■ Exercise details: Word for word, restate all of the entries.
::::
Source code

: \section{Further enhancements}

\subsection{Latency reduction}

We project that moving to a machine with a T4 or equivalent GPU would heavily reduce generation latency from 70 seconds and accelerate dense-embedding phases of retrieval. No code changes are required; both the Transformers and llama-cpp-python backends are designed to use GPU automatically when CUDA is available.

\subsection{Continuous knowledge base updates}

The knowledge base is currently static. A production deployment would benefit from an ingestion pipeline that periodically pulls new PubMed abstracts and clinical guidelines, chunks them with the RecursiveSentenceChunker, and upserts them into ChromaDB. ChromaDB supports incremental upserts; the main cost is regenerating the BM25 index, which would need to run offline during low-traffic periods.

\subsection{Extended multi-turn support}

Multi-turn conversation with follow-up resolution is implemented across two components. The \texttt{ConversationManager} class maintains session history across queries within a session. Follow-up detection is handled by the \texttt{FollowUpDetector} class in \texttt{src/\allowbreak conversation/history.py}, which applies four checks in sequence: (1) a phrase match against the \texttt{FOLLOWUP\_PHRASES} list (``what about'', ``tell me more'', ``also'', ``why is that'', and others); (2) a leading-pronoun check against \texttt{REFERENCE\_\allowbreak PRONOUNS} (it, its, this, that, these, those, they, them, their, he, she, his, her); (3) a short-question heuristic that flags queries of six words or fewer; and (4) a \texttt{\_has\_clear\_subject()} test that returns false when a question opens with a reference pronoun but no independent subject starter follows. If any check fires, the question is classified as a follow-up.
::::
■ Result of the exercise:
Source code

: \section{Further enhancements}

\subsection{Latency reduction}

We project that moving to a machine with a T4 or equivalent GPU would heavily reduce generation latency from 70 seconds and accelerate dense-embedding phases of retrieval. No code changes are required; both the Transformers and llama-cpp-python backends are designed to use GPU automatically when CUDA is available.

\subsection{Continuous knowledge base updates}

The knowledge base is currently static. A production deployment would benefit from an ingestion pipeline that periodically pulls new PubMed abstracts and clinical guidelines, chunks them with the RecursiveSentenceChunker, and upserts them into ChromaDB. ChromaDB supports incremental upserts; the main cost is regenerating the BM25 index, which would need to run offline during low-traffic periods.

\subsection{Extended multi-turn support}

Multi-turn conversation with follow-up resolution is implemented across two components. The \texttt{ConversationManager} class maintains session history across queries within a session. Follow-up detection is handled by the \texttt{FollowUpDetector} class in \texttt{src/\allowbreak conversation/history.py}, which applies four checks in sequence: (1) a phrase match against the \texttt{FOLLOWUP\_PHRASES} list (``what about'', ``tell me more'', ``also'', ``why is that'', and others); (2) a leading-pronoun check against \texttt{REFERENCE\_\allowbreak PRONOUNS} (it, its, this, that, these, those, they, them, their, he, she, his, her); (3) a short-question heuristic that flags queries of six words or fewer; and (4) a \texttt{\_has\_clear\_subject()} test that returns false when a question opens with a reference pronoun but no independent subject starter follows. If any check fires, the question is classified as a follow-up.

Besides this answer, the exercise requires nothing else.